Ana-Maria Cononovici, 30.12.2025, 14:00
The Goat, the Bear, the Masks, the Moşoaiele, a masked celebration on Christmas Eve, which takes place in the commune of Luncavița in Tulcea county as well as the Star and the Little Plough are traditions that, in the past, prepared the atmosphere of the winter holidays, also having the role of chasing the evil spirits from the households. Elements of this traditional folk theater are still preserved on the streets of today’s cities, and the cultural institutions are making efforts to pass them on to the younger generations.
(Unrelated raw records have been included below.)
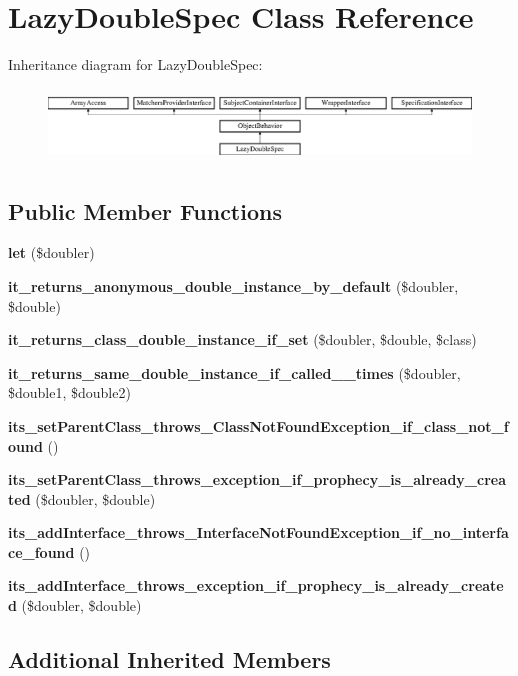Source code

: \section{Lazy\+Double\+Spec Class Reference}
\label{classspec_1_1_prophecy_1_1_doubler_1_1_lazy_double_spec}
Inheritance diagram for Lazy\+Double\+Spec\+:\begin{figure}[H]
\begin{center}
\leavevmode
\includegraphics[height=1.953488cm]{classspec_1_1_prophecy_1_1_doubler_1_1_lazy_double_spec}
\end{center}
\end{figure}
\subsection*{Public Member Functions}
\begin{DoxyCompactItemize}
\item 
{\bf let} (\$doubler)
\item 
{\bf it\+\_\+returns\+\_\+anonymous\+\_\+double\+\_\+instance\+\_\+by\+\_\+default} (\$doubler, \$double)
\item 
{\bf it\+\_\+returns\+\_\+class\+\_\+double\+\_\+instance\+\_\+if\+\_\+set} (\$doubler, \$double, \$class)
\item 
{\bf it\+\_\+returns\+\_\+same\+\_\+double\+\_\+instance\+\_\+if\+\_\+called\+\_\+\_\+times} (\$doubler, \$double1, \$double2)
\item 
{\bf its\+\_\+set\+Parent\+Class\+\_\+throws\+\_\+\+Class\+Not\+Found\+Exception\+\_\+if\+\_\+class\+\_\+not\+\_\+found} ()
\item 
{\bf its\+\_\+set\+Parent\+Class\+\_\+throws\+\_\+exception\+\_\+if\+\_\+prophecy\+\_\+is\+\_\+already\+\_\+created} (\$doubler, \$double)
\item 
{\bf its\+\_\+add\+Interface\+\_\+throws\+\_\+\+Interface\+Not\+Found\+Exception\+\_\+if\+\_\+no\+\_\+interface\+\_\+found} ()
\item 
{\bf its\+\_\+add\+Interface\+\_\+throws\+\_\+exception\+\_\+if\+\_\+prophecy\+\_\+is\+\_\+already\+\_\+created} (\$doubler, \$double)
\end{DoxyCompactItemize}
\subsection*{Additional Inherited Members}


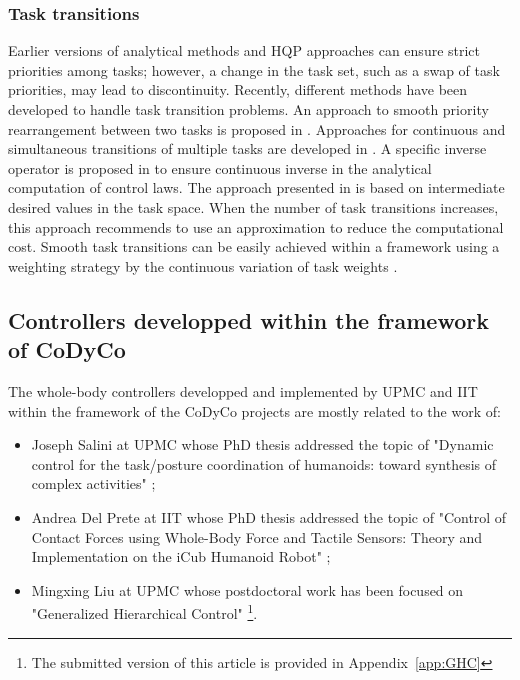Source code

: \documentclass[12pt,a4paper,twoside]{article}
\begin{document}

\subsubsection{Task transitions}
Earlier versions of analytical methods and HQP approaches can ensure strict priorities among tasks; however, a change in the task set, such as a swap of task priorities, may lead to discontinuity. Recently, different methods have been developed to handle task transition problems.
An approach to smooth priority rearrangement between two tasks is proposed in \cite{Keith11,Petric13}. Approaches for continuous and simultaneous transitions of multiple tasks are developed in \cite{Mansard09bis,Lee12}. A specific inverse operator is proposed  in \cite{Mansard09bis} to ensure continuous inverse in the analytical computation of control laws. The approach presented in \cite{Lee12} is based on intermediate desired values in the task space. When the number of task transitions increases, this approach recommends to use an approximation to reduce the computational cost.
Smooth task transitions can be easily achieved within a framework using a weighting strategy by the continuous variation of task weights \cite{Salini11}.

\subsection{Controllers developped within the framework of CoDyCo}

The whole-body controllers developped and implemented by UPMC and IIT  within the framework of the CoDyCo projects are mostly related to the work of:
\begin{itemize}
\item Joseph Salini at UPMC whose PhD thesis addressed the topic of "Dynamic control for the task/posture coordination of humanoids: toward synthesis of complex activities" \cite{Salini12};
\item Andrea Del Prete at IIT whose PhD thesis addressed the topic of "Control of Contact Forces using Whole-Body Force and Tactile Sensors: Theory and Implementation on the iCub Humanoid Robot" \cite{DelPreteThesis2013};
\item Mingxing Liu at UPMC whose postdoctoral work has been focused on "Generalized Hierarchical Control" \cite{generalizedsm}\footnote{The submitted version of this article is provided in Appendix~\ref{app:GHC}}.
\end{itemize}
\end{document}
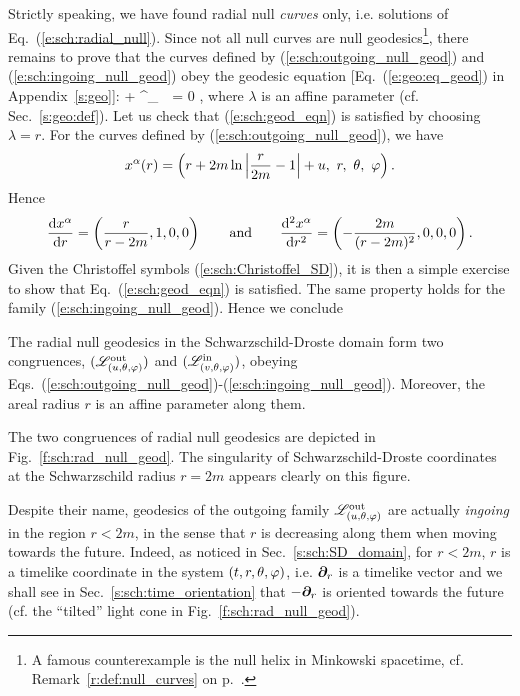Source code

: Strictly speaking, we have found radial null \emph{curves} only, i.e. solutions of
Eq.~(\ref{e:sch:radial_null}). Since not all null curves
are null geodesics\footnote{A famous counterexample is the null helix in Minkowski
spacetime, cf. Remark~\ref{r:def:null_curves} on p.~\pageref{r:def:null_curves}.}, there remains to prove that the curves defined
by (\ref{e:sch:outgoing_null_geod}) and (\ref{e:sch:ingoing_null_geod})
obey the geodesic equation [Eq.~(\ref{e:geo:eq_geod}) in Appendix~\ref{s:geo}]:
\be \label{e:sch:geod_eqn}
     + \Gamma^\alpha_{\ \, \mu\nu}
          = 0 ,
\ee
where $\lambda$ is an affine parameter (cf. Sec.~\ref{s:geo:def}).
Let us check that (\ref{e:sch:geod_eqn}) is satisfied by choosing $\lambda=r$.
For the curves defined by (\ref{e:sch:outgoing_null_geod}), we have
\[
    x^\alpha(r) = \left( r + 2 m \ln \left| \frac{r}{2m} - 1 \right| + u,\ r,\  \theta,\  \varphi \right) .
\]
Hence
\[
    \frac{\mathrm{d} x^\alpha}{\mathrm{d} r} = \left( \frac{r}{r-2m}, 1, 0, 0 \right)
    \qquad\mbox{and}\qquad
    \frac{\mathrm{d}^2 x^\alpha}{\mathrm{d} r^2} = \left( - \frac{2m}{(r-2m)^2}, 0, 0, 0 \right) .
\]
Given the Christoffel symbols (\ref{e:sch:Christoffel_SD}), it is then a
simple exercise to show that Eq.~(\ref{e:sch:geod_eqn}) is satisfied.
The same property holds for the family (\ref{e:sch:ingoing_null_geod}). Hence
we conclude
\begin{prop}
The radial null geodesics in the Schwarzschild-Droste domain
form two congruences, $(\mathscr{L}^{\rm out}_{(u,\theta,\varphi)})$ and $(\mathscr{L}^{\rm in}_{(v,\theta,\varphi)})$,
obeying Eqs.~(\ref{e:sch:outgoing_null_geod})-(\ref{e:sch:ingoing_null_geod}).
Moreover, the areal radius $r$ is an affine parameter along them.
\end{prop}

The two congruences of radial null geodesics are depicted in
Fig.~\ref{f:sch:rad_null_geod}.
The singularity of Schwarzschild-Droste coordinates at
the Schwarzschild radius $r=2m$
appears clearly on this figure.


\begin{remark} \label{r:sch:outgoing_ingoing}
Despite their name, geodesics of the outgoing family $\mathscr{L}^{\rm out}_{(u,\theta,\varphi)}$ are actually
\emph{ingoing} in the region $r<2m$, in the sense that
$r$ is decreasing along them when moving towards the future. Indeed,
as noticed in Sec.~\ref{s:sch:SD_domain},
for $r<2m$, $r$ is a timelike coordinate in the system $(t,r,\theta,\varphi)$,
i.e. $\bm{\partial}_r$ is a timelike vector and we shall see in Sec.~\ref{s:sch:time_orientation}
that $-\bm{\partial}_r$ is oriented towards the future (cf. the ``tilted'' light cone
in Fig.~\ref{f:sch:rad_null_geod}).
\end{remark}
“A Journey through Winter Traditions” and “Christmas and New Year Customs and Traditions Festival, the White Flowers” are two of the events that the “Dimitrie Gusti” National Village Museum in Bucharest regularly organizes around the holidays. Iuliana Mariana Balaci, director of communication and museum education at the “Dimitrie Gusti” National Village Museum in Bucharest, first spoke to us about the event “ A Journey through winter traditions”: “The “Dimitrie Gusti” National Village Museum has been organizing the program “A Journey through traditions” for five years, which includes four major projects: “Journey through spring traditions”, “Journey through summer traditions”, through autumn and winter traditions. We thought how to better capitalize on traditions, once we have identified the traditions of each season, especially those related to the agro-pastoral calendar, the traditional calendar, than through a series of creative workshops, which also involve story telling. And here we are, ending with the program “A Journey through Winter Traditions”, a very beautiful cycle; we have reached the end of the year, the season of winter holidays that begin with Saint Andrew and end in January, with the Epiphany, which is why the museum marks them with a series of workshops dedicated to children, and also to parents. During these workshops, children are invited to discover winter traditions, by making a caroling bag, decorations to put on the tree or that can be given to the loved ones for the holidays, the December 1 belt, the three-color belt, then the Star, the New Year’s blessing stick or Sorcova in Romanian and folk masks.”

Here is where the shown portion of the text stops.